- TASK DIRECTIONS
Reproduce the records below in their entirety, exactly as shown.

- INPUT DATA
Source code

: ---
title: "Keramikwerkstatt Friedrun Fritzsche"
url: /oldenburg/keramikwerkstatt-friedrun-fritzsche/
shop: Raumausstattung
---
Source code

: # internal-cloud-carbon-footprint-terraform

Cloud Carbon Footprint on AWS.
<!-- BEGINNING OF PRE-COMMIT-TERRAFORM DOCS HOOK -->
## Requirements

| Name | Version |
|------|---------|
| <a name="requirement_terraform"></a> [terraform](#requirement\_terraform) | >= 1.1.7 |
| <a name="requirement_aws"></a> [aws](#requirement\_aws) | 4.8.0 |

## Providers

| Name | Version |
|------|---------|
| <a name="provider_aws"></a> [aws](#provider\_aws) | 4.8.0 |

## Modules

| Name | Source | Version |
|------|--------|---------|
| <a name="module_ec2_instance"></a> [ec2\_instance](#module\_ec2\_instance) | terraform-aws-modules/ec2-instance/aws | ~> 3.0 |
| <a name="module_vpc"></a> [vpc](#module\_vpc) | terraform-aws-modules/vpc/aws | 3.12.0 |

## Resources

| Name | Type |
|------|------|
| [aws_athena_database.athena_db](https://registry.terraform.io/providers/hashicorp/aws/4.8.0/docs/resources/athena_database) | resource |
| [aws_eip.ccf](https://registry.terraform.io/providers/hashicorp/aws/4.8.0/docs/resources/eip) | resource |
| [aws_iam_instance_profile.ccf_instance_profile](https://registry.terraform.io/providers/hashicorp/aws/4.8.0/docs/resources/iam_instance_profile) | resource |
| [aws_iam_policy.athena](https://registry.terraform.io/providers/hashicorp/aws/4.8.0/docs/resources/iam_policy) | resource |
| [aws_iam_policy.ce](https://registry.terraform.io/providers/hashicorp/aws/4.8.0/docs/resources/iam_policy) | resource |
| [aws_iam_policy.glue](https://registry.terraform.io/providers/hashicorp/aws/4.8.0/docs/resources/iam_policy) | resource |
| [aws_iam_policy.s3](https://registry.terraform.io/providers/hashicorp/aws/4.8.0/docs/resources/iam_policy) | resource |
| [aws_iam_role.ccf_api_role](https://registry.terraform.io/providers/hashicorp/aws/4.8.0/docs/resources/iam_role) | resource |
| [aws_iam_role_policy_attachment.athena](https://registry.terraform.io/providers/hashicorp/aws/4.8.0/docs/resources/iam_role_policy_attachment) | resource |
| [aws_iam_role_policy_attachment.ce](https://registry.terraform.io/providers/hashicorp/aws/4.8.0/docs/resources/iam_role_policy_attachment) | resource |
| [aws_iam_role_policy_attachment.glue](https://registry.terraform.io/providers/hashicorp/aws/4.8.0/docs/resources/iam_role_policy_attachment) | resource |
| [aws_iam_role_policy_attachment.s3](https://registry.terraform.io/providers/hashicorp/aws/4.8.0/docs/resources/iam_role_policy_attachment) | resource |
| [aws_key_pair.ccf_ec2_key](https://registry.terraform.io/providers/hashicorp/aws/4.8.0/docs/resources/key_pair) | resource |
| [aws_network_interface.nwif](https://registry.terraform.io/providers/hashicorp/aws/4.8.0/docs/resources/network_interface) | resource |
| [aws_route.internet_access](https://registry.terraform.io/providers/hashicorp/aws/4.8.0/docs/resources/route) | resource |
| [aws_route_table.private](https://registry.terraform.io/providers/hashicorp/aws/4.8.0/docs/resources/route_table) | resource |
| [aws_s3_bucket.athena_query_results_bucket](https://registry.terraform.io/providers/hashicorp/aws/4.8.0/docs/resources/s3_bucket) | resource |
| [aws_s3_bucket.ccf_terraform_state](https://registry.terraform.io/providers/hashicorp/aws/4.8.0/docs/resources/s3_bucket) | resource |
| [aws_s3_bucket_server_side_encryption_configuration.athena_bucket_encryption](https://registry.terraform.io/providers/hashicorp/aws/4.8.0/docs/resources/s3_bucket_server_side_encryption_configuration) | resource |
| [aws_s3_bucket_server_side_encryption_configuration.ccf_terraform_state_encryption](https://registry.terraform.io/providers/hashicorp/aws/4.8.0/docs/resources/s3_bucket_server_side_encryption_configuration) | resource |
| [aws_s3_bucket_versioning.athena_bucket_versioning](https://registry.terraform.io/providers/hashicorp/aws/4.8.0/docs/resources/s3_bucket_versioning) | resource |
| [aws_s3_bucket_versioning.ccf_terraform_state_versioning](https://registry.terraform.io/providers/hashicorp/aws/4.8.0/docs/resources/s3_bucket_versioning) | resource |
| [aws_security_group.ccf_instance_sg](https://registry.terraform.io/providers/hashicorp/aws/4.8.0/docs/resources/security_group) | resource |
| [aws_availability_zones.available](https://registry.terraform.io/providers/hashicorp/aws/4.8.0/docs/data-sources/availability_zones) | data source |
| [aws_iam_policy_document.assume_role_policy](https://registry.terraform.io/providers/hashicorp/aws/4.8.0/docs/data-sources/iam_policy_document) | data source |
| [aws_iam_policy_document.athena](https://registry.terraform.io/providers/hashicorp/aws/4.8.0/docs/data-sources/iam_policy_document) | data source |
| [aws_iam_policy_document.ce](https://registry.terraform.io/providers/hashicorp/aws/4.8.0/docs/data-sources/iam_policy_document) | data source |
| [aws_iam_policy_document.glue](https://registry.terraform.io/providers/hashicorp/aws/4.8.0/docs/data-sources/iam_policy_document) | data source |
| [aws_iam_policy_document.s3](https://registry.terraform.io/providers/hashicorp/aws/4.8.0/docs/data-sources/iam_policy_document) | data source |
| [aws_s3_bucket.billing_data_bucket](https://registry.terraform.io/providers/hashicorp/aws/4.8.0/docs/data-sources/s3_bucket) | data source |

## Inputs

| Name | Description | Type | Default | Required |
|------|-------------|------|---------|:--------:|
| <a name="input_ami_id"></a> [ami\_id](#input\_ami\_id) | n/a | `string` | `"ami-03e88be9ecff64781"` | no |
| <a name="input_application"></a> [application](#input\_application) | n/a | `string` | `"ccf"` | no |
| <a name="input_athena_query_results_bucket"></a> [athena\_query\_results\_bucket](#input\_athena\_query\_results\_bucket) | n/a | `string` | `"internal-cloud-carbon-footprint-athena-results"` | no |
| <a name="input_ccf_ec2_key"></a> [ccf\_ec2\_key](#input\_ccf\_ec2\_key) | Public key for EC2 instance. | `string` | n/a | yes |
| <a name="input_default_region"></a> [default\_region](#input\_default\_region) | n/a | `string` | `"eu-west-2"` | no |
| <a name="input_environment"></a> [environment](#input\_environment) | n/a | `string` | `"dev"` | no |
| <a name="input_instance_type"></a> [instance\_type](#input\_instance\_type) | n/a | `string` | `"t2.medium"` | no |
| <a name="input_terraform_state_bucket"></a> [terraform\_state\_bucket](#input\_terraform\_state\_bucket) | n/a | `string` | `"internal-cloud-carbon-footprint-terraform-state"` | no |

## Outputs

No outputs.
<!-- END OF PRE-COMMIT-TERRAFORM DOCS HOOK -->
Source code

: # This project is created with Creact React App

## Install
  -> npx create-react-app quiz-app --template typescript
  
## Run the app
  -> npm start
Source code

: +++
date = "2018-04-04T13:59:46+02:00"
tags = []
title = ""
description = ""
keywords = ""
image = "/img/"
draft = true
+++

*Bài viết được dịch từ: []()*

- ANSWER
Source code

: ---
title: "Keramikwerkstatt Friedrun Fritzsche"
url: /oldenburg/keramikwerkstatt-friedrun-fritzsche/
shop: Raumausstattung
---
Source code

: # internal-cloud-carbon-footprint-terraform

Cloud Carbon Footprint on AWS.
<!-- BEGINNING OF PRE-COMMIT-TERRAFORM DOCS HOOK -->
## Requirements

| Name | Version |
|------|---------|
| <a name="requirement_terraform"></a> [terraform](#requirement\_terraform) | >= 1.1.7 |
| <a name="requirement_aws"></a> [aws](#requirement\_aws) | 4.8.0 |

## Providers

| Name | Version |
|------|---------|
| <a name="provider_aws"></a> [aws](#provider\_aws) | 4.8.0 |

## Modules

| Name | Source | Version |
|------|--------|---------|
| <a name="module_ec2_instance"></a> [ec2\_instance](#module\_ec2\_instance) | terraform-aws-modules/ec2-instance/aws | ~> 3.0 |
| <a name="module_vpc"></a> [vpc](#module\_vpc) | terraform-aws-modules/vpc/aws | 3.12.0 |

## Resources

| Name | Type |
|------|------|
| [aws_athena_database.athena_db](https://registry.terraform.io/providers/hashicorp/aws/4.8.0/docs/resources/athena_database) | resource |
| [aws_eip.ccf](https://registry.terraform.io/providers/hashicorp/aws/4.8.0/docs/resources/eip) | resource |
| [aws_iam_instance_profile.ccf_instance_profile](https://registry.terraform.io/providers/hashicorp/aws/4.8.0/docs/resources/iam_instance_profile) | resource |
| [aws_iam_policy.athena](https://registry.terraform.io/providers/hashicorp/aws/4.8.0/docs/resources/iam_policy) | resource |
| [aws_iam_policy.ce](https://registry.terraform.io/providers/hashicorp/aws/4.8.0/docs/resources/iam_policy) | resource |
| [aws_iam_policy.glue](https://registry.terraform.io/providers/hashicorp/aws/4.8.0/docs/resources/iam_policy) | resource |
| [aws_iam_policy.s3](https://registry.terraform.io/providers/hashicorp/aws/4.8.0/docs/resources/iam_policy) | resource |
| [aws_iam_role.ccf_api_role](https://registry.terraform.io/providers/hashicorp/aws/4.8.0/docs/resources/iam_role) | resource |
| [aws_iam_role_policy_attachment.athena](https://registry.terraform.io/providers/hashicorp/aws/4.8.0/docs/resources/iam_role_policy_attachment) | resource |
| [aws_iam_role_policy_attachment.ce](https://registry.terraform.io/providers/hashicorp/aws/4.8.0/docs/resources/iam_role_policy_attachment) | resource |
| [aws_iam_role_policy_attachment.glue](https://registry.terraform.io/providers/hashicorp/aws/4.8.0/docs/resources/iam_role_policy_attachment) | resource |
| [aws_iam_role_policy_attachment.s3](https://registry.terraform.io/providers/hashicorp/aws/4.8.0/docs/resources/iam_role_policy_attachment) | resource |
| [aws_key_pair.ccf_ec2_key](https://registry.terraform.io/providers/hashicorp/aws/4.8.0/docs/resources/key_pair) | resource |
| [aws_network_interface.nwif](https://registry.terraform.io/providers/hashicorp/aws/4.8.0/docs/resources/network_interface) | resource |
| [aws_route.internet_access](https://registry.terraform.io/providers/hashicorp/aws/4.8.0/docs/resources/route) | resource |
| [aws_route_table.private](https://registry.terraform.io/providers/hashicorp/aws/4.8.0/docs/resources/route_table) | resource |
| [aws_s3_bucket.athena_query_results_bucket](https://registry.terraform.io/providers/hashicorp/aws/4.8.0/docs/resources/s3_bucket) | resource |
| [aws_s3_bucket.ccf_terraform_state](https://registry.terraform.io/providers/hashicorp/aws/4.8.0/docs/resources/s3_bucket) | resource |
| [aws_s3_bucket_server_side_encryption_configuration.athena_bucket_encryption](https://registry.terraform.io/providers/hashicorp/aws/4.8.0/docs/resources/s3_bucket_server_side_encryption_configuration) | resource |
| [aws_s3_bucket_server_side_encryption_configuration.ccf_terraform_state_encryption](https://registry.terraform.io/providers/hashicorp/aws/4.8.0/docs/resources/s3_bucket_server_side_encryption_configuration) | resource |
| [aws_s3_bucket_versioning.athena_bucket_versioning](https://registry.terraform.io/providers/hashicorp/aws/4.8.0/docs/resources/s3_bucket_versioning) | resource |
| [aws_s3_bucket_versioning.ccf_terraform_state_versioning](https://registry.terraform.io/providers/hashicorp/aws/4.8.0/docs/resources/s3_bucket_versioning) | resource |
| [aws_security_group.ccf_instance_sg](https://registry.terraform.io/providers/hashicorp/aws/4.8.0/docs/resources/security_group) | resource |
| [aws_availability_zones.available](https://registry.terraform.io/providers/hashicorp/aws/4.8.0/docs/data-sources/availability_zones) | data source |
| [aws_iam_policy_document.assume_role_policy](https://registry.terraform.io/providers/hashicorp/aws/4.8.0/docs/data-sources/iam_policy_document) | data source |
| [aws_iam_policy_document.athena](https://registry.terraform.io/providers/hashicorp/aws/4.8.0/docs/data-sources/iam_policy_document) | data source |
| [aws_iam_policy_document.ce](https://registry.terraform.io/providers/hashicorp/aws/4.8.0/docs/data-sources/iam_policy_document) | data source |
| [aws_iam_policy_document.glue](https://registry.terraform.io/providers/hashicorp/aws/4.8.0/docs/data-sources/iam_policy_document) | data source |
| [aws_iam_policy_document.s3](https://registry.terraform.io/providers/hashicorp/aws/4.8.0/docs/data-sources/iam_policy_document) | data source |
| [aws_s3_bucket.billing_data_bucket](https://registry.terraform.io/providers/hashicorp/aws/4.8.0/docs/data-sources/s3_bucket) | data source |

## Inputs

| Name | Description | Type | Default | Required |
|------|-------------|------|---------|:--------:|
| <a name="input_ami_id"></a> [ami\_id](#input\_ami\_id) | n/a | `string` | `"ami-03e88be9ecff64781"` | no |
| <a name="input_application"></a> [application](#input\_application) | n/a | `string` | `"ccf"` | no |
| <a name="input_athena_query_results_bucket"></a> [athena\_query\_results\_bucket](#input\_athena\_query\_results\_bucket) | n/a | `string` | `"internal-cloud-carbon-footprint-athena-results"` | no |
| <a name="input_ccf_ec2_key"></a> [ccf\_ec2\_key](#input\_ccf\_ec2\_key) | Public key for EC2 instance. | `string` | n/a | yes |
| <a name="input_default_region"></a> [default\_region](#input\_default\_region) | n/a | `string` | `"eu-west-2"` | no |
| <a name="input_environment"></a> [environment](#input\_environment) | n/a | `string` | `"dev"` | no |
| <a name="input_instance_type"></a> [instance\_type](#input\_instance\_type) | n/a | `string` | `"t2.medium"` | no |
| <a name="input_terraform_state_bucket"></a> [terraform\_state\_bucket](#input\_terraform\_state\_bucket) | n/a | `string` | `"internal-cloud-carbon-footprint-terraform-state"` | no |

## Outputs

No outputs.
<!-- END OF PRE-COMMIT-TERRAFORM DOCS HOOK -->
Source code

: # This project is created with Creact React App

## Install
  -> npx create-react-app quiz-app --template typescript
  
## Run the app
  -> npm start
Source code

: +++
date = "2018-04-04T13:59:46+02:00"
tags = []
title = ""
description = ""
keywords = ""
image = "/img/"
draft = true
+++

*Bài viết được dịch từ: []()*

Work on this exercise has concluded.